[Extracted records Boundary: Start]

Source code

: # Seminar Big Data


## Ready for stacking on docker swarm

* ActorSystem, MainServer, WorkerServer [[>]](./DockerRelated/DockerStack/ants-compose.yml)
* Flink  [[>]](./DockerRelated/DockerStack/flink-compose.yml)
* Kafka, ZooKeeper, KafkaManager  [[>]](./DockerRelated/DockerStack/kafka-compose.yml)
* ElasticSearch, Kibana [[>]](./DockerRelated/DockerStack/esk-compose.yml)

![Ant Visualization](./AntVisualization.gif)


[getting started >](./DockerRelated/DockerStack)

[Extracted records Boundary: End]

#### [What the task asks]
Your answer must be the line containing "Kafka, ZooKeeper, KafkaManager" and every line after it through the end of the records above, reproduced exactly and alone.

#### [Result below]
* Kafka, ZooKeeper, KafkaManager  [[>]](./DockerRelated/DockerStack/kafka-compose.yml)
* ElasticSearch, Kibana [[>]](./DockerRelated/DockerStack/esk-compose.yml)

![Ant Visualization](./AntVisualization.gif)


[getting started >](./DockerRelated/DockerStack)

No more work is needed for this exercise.